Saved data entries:
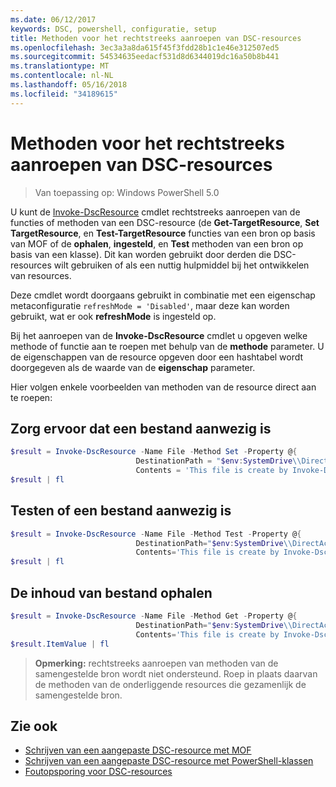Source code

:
 ```yaml
---
ms.date: 06/12/2017
keywords: DSC, powershell, configuratie, setup
title: Methoden voor het rechtstreeks aanroepen van DSC-resources
ms.openlocfilehash: 3ec3a3a8da615f45f3fdd28b1c1e46e312507ed5
ms.sourcegitcommit: 54534635eedacf531d8d6344019dc16a50b8b441
ms.translationtype: MT
ms.contentlocale: nl-NL
ms.lasthandoff: 05/16/2018
ms.locfileid: "34189615"
---
```

# <a name="calling-dsc-resource-methods-directly"></a>Methoden voor het rechtstreeks aanroepen van DSC-resources

>Van toepassing op: Windows PowerShell 5.0

U kunt de [Invoke-DscResource](https://technet.microsoft.com/library/mt517869.aspx) cmdlet rechtstreeks aanroepen van de functies of methoden van een DSC-resource (de **Get-TargetResource**, **Set TargetResource**, en  **Test-TargetResource** functies van een bron op basis van MOF of de **ophalen**, **ingesteld**, en **Test** methoden van een bron op basis van een klasse).
Dit kan worden gebruikt door derden die DSC-resources wilt gebruiken of als een nuttig hulpmiddel bij het ontwikkelen van resources.

Deze cmdlet wordt doorgaans gebruikt in combinatie met een eigenschap metaconfiguratie `refreshMode = 'Disabled'`, maar deze kan worden gebruikt, wat er ook **refreshMode** is ingesteld op.

Bij het aanroepen van de **Invoke-DscResource** cmdlet u opgeven welke methode of functie aan te roepen met behulp van de **methode** parameter. U de eigenschappen van de resource opgeven door een hashtabel wordt doorgegeven als de waarde van de **eigenschap** parameter.

Hier volgen enkele voorbeelden van methoden van de resource direct aan te roepen:

## <a name="ensure-a-file-is-present"></a>Zorg ervoor dat een bestand aanwezig is

```powershell
$result = Invoke-DscResource -Name File -Method Set -Property @{
                            DestinationPath = "$env:SystemDrive\\DirectAccess.txt";
                            Contents = 'This file is create by Invoke-DscResource'} -Verbose
$result | fl
```

## <a name="test-that-a-file-is-present"></a>Testen of een bestand aanwezig is

```powershell
$result = Invoke-DscResource -Name File -Method Test -Property @{
                            DestinationPath="$env:SystemDrive\\DirectAccess.txt";
                            Contents='This file is create by Invoke-DscResource'} -Verbose
$result | fl
```

## <a name="get-the-contents-of-file"></a>De inhoud van bestand ophalen

```powershell
$result = Invoke-DscResource -Name File -Method Get -Property @{
                            DestinationPath="$env:SystemDrive\\DirectAccess.txt";
                            Contents='This file is create by Invoke-DscResource'} -Verbose
$result.ItemValue | fl
```

>**Opmerking:** rechtstreeks aanroepen van methoden van de samengestelde bron wordt niet ondersteund. Roep in plaats daarvan de methoden van de onderliggende resources die gezamenlijk de samengestelde bron.

## <a name="see-also"></a>Zie ook
- [Schrijven van een aangepaste DSC-resource met MOF](authoringResourceMOF.md)
- [Schrijven van een aangepaste DSC-resource met PowerShell-klassen](authoringResourceClass.md)
- [Foutopsporing voor DSC-resources](debugResource.md)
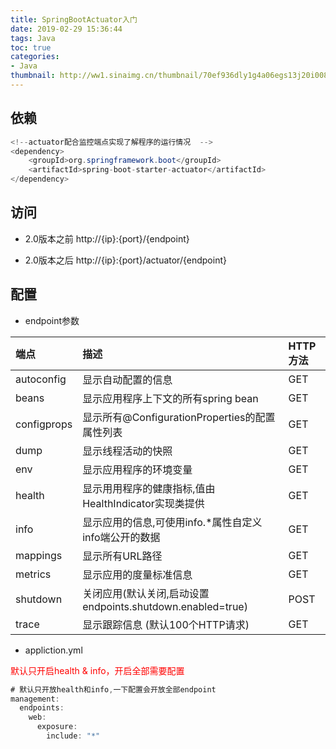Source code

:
 ```yaml
---
title: SpringBootActuator入门
date: 2019-02-29 15:36:44
tags: Java
toc: true
categories:
- Java
thumbnail: http://ww1.sinaimg.cn/thumbnail/70ef936dly1g4a06egs13j20i008jwep.jpg
---
```

## 依赖

``` java
<!--actuator配合监控端点实现了解程序的运行情况  -->
<dependency>
	<groupId>org.springframework.boot</groupId>
	<artifactId>spring-boot-starter-actuator</artifactId>
</dependency>
```

## 访问

* 2.0版本之前 http://{ip}:{port}/{endpoint}

* 2.0版本之后 http://{ip}:{port}/actuator/{endpoint}

## 配置

* endpoint参数

| 端点  | 描述  | HTTP方法  |
| :------------ | :------------ | :------------ |
| autoconfig  | 显示自动配置的信息  | GET  |
| beans | 显示应用程序上下文的所有spring bean  |GET   |
| configprops  | 显示所有@ConfigurationProperties的配置属性列表  |GET   |
| dump | 显示线程活动的快照  | GET  |
| env  | 显示应用程序的环境变量  | GET  |
| health  | 显示用用程序的健康指标,值由HealthIndicator实现类提供  |GET   |
| info  | 显示应用的信息,可使用info.*属性自定义info端公开的数据  |GET   |
| mappings  | 显示所有URL路径  |  GET |
| metrics | 显示应用的度量标准信息  | GET  |
| shutdown  | 关闭应用(默认关闭,启动设置endpoints.shutdown.enabled=true)  |  POST |
| trace   |显示跟踪信息 (默认100个HTTP请求)| GET |

* appliction.yml

 <font color="red">默认只开启health & info，开启全部需要配置</font>

``` java
# 默认只开放health和info,一下配置会开放全部endpoint
management:
  endpoints:
    web:
      exposure:
        include: "*"
```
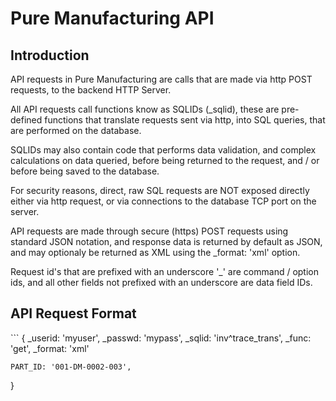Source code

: # Pure Manufacturing API

## Introduction
API requests in Pure Manufacturing are calls that are made via http POST requests, to the backend HTTP Server.

All API requests call functions know as SQLIDs (_sqlid), these are pre-defined functions that translate requests sent via http, into SQL queries, that are performed on the database.

SQLIDs may also contain code that performs data validation, and complex calculations on data queried, before being returned to the request, and / or before being saved to the database.

For security reasons, direct, raw SQL requests are NOT exposed directly either via http request, or via connections to the database TCP port on the server.

API requests are made through secure (https) POST requests using standard JSON notation, and response data is returned by default as JSON, and may optionaly be returned as XML using the _format: 'xml' option.

Request id's that are prefixed with an underscore '_' are command / option ids, and all other fields not prefixed with an underscore are data field IDs.

<h2>API Request Format</h2>
```
{
	_userid: 'myuser',
	_passwd: 'mypass',
	_sqlid: 'inv^trace_trans',
	_func: 'get',
	_format: 'xml'
	
	PART_ID: '001-DM-0002-003',
	
}
```
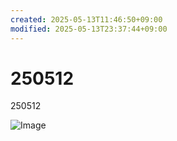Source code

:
 ```yaml
---
created: 2025-05-13T11:46:50+09:00
modified: 2025-05-13T23:37:44+09:00
---
```


# 250512

250512

![Image](./bcfa4241be6ad13a4ca9095b36e59aa6.jpg)
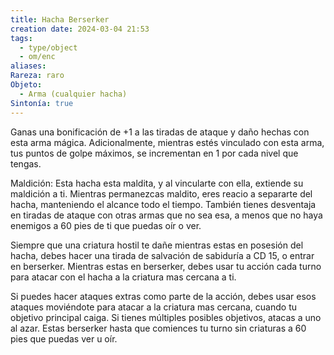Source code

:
 ```yaml
---
title: Hacha Berserker
creation date: 2024-03-04 21:53
tags:
  - type/object
  - om/enc
aliases: 
Rareza: raro
Objeto:
  - Arma (cualquier hacha)
Sintonía: true
---
```

Ganas una bonificación de +1 a las tiradas de ataque y daño hechas con esta arma mágica. Adicionalmente, mientras estés vinculado con esta arma, tus puntos de golpe máximos, se incrementan en 1 por cada nivel que tengas.

Maldición: Esta hacha esta maldita, y al vincularte con ella, extiende su maldición a ti. Mientras permanezcas maldito, eres reacio a separarte del hacha, manteniendo el alcance todo el tiempo. También tienes desventaja en tiradas de ataque con otras armas que no sea esa, a menos que no haya enemigos a 60 pies de ti que puedas oír o ver.

Siempre que una criatura hostil te dañe mientras estas en posesión del hacha, debes hacer una tirada de salvación de sabiduría a CD 15, o entrar en berserker. Mientras estas en berserker, debes usar tu acción cada turno para atacar con el hacha a la criatura mas cercana a ti.

Si puedes hacer ataques extras como parte de la acción, debes usar esos ataques moviéndote para atacar a la criatura mas cercana, cuando tu objetivo principal caiga. Si tienes múltiples posibles objetivos, atacas a uno al azar. Estas berserker hasta que comiences tu turno sin criaturas a 60 pies que puedas ver u oír.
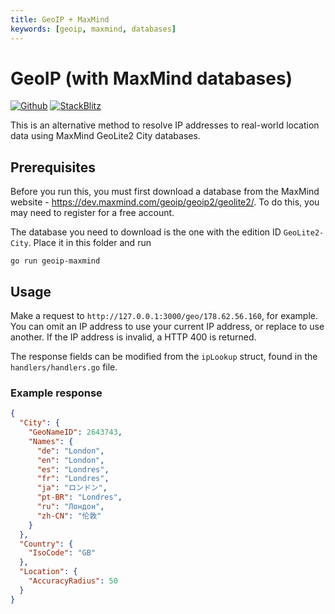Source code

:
 ```yaml
---
title: GeoIP + MaxMind
keywords: [geoip, maxmind, databases]
---
```


# GeoIP (with MaxMind databases)

[![Github](https://img.shields.io/static/v1?label=&message=Github&color=2ea44f&style=for-the-badge&logo=github)](https://github.com/gofiber/recipes/tree/master/geoip-maxmind) [![StackBlitz](https://img.shields.io/static/v1?label=&message=StackBlitz&color=2ea44f&style=for-the-badge&logo=StackBlitz)](https://stackblitz.com/github/gofiber/recipes/tree/master/geoip-maxmind)

This is an alternative method to resolve IP addresses to real-world location data using MaxMind GeoLite2 City databases.

## Prerequisites
Before you run this, you must first download a database from the MaxMind website - https://dev.maxmind.com/geoip/geoip2/geolite2/. To do this, you may need to register for a free account.

The database you need to download is the one with the edition ID `GeoLite2-City`. Place it in this folder and run

```
go run geoip-maxmind
```

## Usage
Make a request to `http://127.0.0.1:3000/geo/178.62.56.160`, for example. You can omit an IP address to use your current IP address, or replace to use another. If the IP address is invalid, a HTTP 400 is returned.

The response fields can be modified from the `ipLookup` struct, found in the `handlers/handlers.go` file.

### Example response

```json
{
  "City": {
    "GeoNameID": 2643743,
    "Names": {
      "de": "London",
      "en": "London",
      "es": "Londres",
      "fr": "Londres",
      "ja": "ロンドン",
      "pt-BR": "Londres",
      "ru": "Лондон",
      "zh-CN": "伦敦"
    }
  },
  "Country": {
    "IsoCode": "GB"
  },
  "Location": {
    "AccuracyRadius": 50
  }
}
```
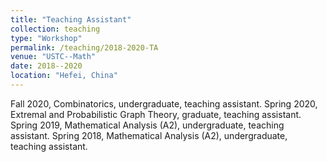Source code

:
 ```yaml
---
title: "Teaching Assistant"
collection: teaching
type: "Workshop"
permalink: /teaching/2018-2020-TA
venue: "USTC--Math"
date: 2018--2020
location: "Hefei, China"
---
```


Fall 2020, Combinatorics, undergraduate, teaching assistant.
Spring 2020, Extremal and Probabilistic Graph Theory, graduate, teaching assistant.
Spring 2019, Mathematical Analysis (A2), undergraduate, teaching assistant.
Spring 2018, Mathematical Analysis (A2), undergraduate, teaching assistant.

 
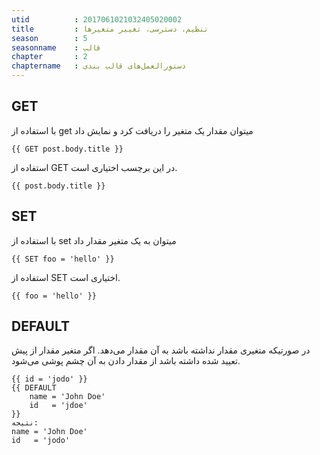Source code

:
 ```yaml
---
utid          : 2017061021032405020002
title         : تنظیم، دسترسی، تغییر متغیرها
season        : 5
seasonname    : قالب
chapter       : 2
chaptername   : دستورالعمل‌های قالب بندی
---
```



<h2>GET</h2>

<p>با استفاده از get میتوان مقدار یک متغیر را دریافت کرد و نمایش داد</p>

<pre><code>{{ GET post.body.title }}
</code></pre>

<p>استفاده از GET در این برچسب اختیاری است.</p>

<pre><code>{{ post.body.title }}
</code></pre>

<h2>SET</h2>

<p>با استفاده از set میتوان به یک متغیر مقدار داد</p>

<pre><code>{{ SET foo = 'hello' }}
</code></pre>

<p>استفاده از SET اختیاری است.</p>

<pre><code>{{ foo = 'hello' }}
</code></pre>

<h2>DEFAULT</h2>

<p>در صورتیکه متغیری مقدار نداشته باشد به آن مقدار می‌دهد. اگر متغیر مقدار از پیش تعیید شده داشته باشد از مقدار دادن به آن چشم پوشی می‌شود.</p>

<pre><code>{{ id = 'jodo' }}
{{ DEFAULT
    name = 'John Doe'
    id   = 'jdoe'
}}
نتیجه:
name = 'John Doe'
id   = 'jodo'
</code></pre>


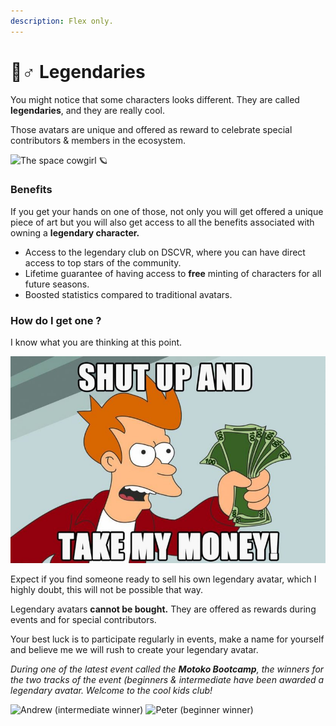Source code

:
 ```yaml
---
description: Flex only.
---
```


# 🦸♂ Legendaries

You might notice that some characters looks different. They are called **legendaries**, and they are really cool.

Those avatars are unique and offered as reward to celebrate special contributors & members in the ecosystem.

![The space cowgirl 🪐](<../.gitbook/assets/Capture d’écran 2022-06-08 à 17.29.50.png>)

### Benefits

If you get your hands on one of those, not only you will get offered a unique piece of art but you will also get access to all the benefits associated with owning a **legendary character.**

* Access to the legendary club on DSCVR, where you can have direct access to top stars of the community.
* Lifetime guarantee of having access to **free** minting of characters for all future seasons.
* Boosted statistics compared to traditional avatars.

### How do I get one ?

I know what you are thinking at this point.

![You wan't one, right ?](../.gitbook/assets/image.png)

Expect if you find someone ready to sell his own legendary avatar, which I highly doubt, this will not be possible that way.

Legendary avatars **cannot be bought.** They are offered as rewards during events and for special contributors.

Your best luck is to participate regularly in events, make a name for yourself and believe me we will rush to create your legendary avatar.

_During one of the latest event called the **Motoko Bootcamp**, the winners for the two tracks of the event (beginners & intermediate have been awarded a legendary avatar. Welcome to the cool kids club!_

![Andrew (intermediate winner)](<../.gitbook/assets/Capture d’écran 2022-06-08 à 17.55.34 (1).png>) ![Peter (beginner winner)](<../.gitbook/assets/Capture d’écran 2022-06-08 à 17.55.44 (1).png>)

Work task: Respond with the exact lines above running from the one containing "<p>با استفاده از set" to the one containing "### Benefits", both ends kept and no pictures included.

Solution to the exercise:
<p>با استفاده از set میتوان به یک متغیر مقدار داد</p>

<pre><code>{{ SET foo = 'hello' }}
</code></pre>

<p>استفاده از SET اختیاری است.</p>

<pre><code>{{ foo = 'hello' }}
</code></pre>

<h2>DEFAULT</h2>

<p>در صورتیکه متغیری مقدار نداشته باشد به آن مقدار می‌دهد. اگر متغیر مقدار از پیش تعیید شده داشته باشد از مقدار دادن به آن چشم پوشی می‌شود.</p>

<pre><code>{{ id = 'jodo' }}
{{ DEFAULT
    name = 'John Doe'
    id   = 'jdoe'
}}
نتیجه:
name = 'John Doe'
id   = 'jodo'
</code></pre>


Source code

:
 ```yaml
---
description: Flex only.
---
```


# 🦸♂ Legendaries

You might notice that some characters looks different. They are called **legendaries**, and they are really cool.

Those avatars are unique and offered as reward to celebrate special contributors & members in the ecosystem.

![The space cowgirl 🪐](<../.gitbook/assets/Capture d’écran 2022-06-08 à 17.29.50.png>)

### Benefits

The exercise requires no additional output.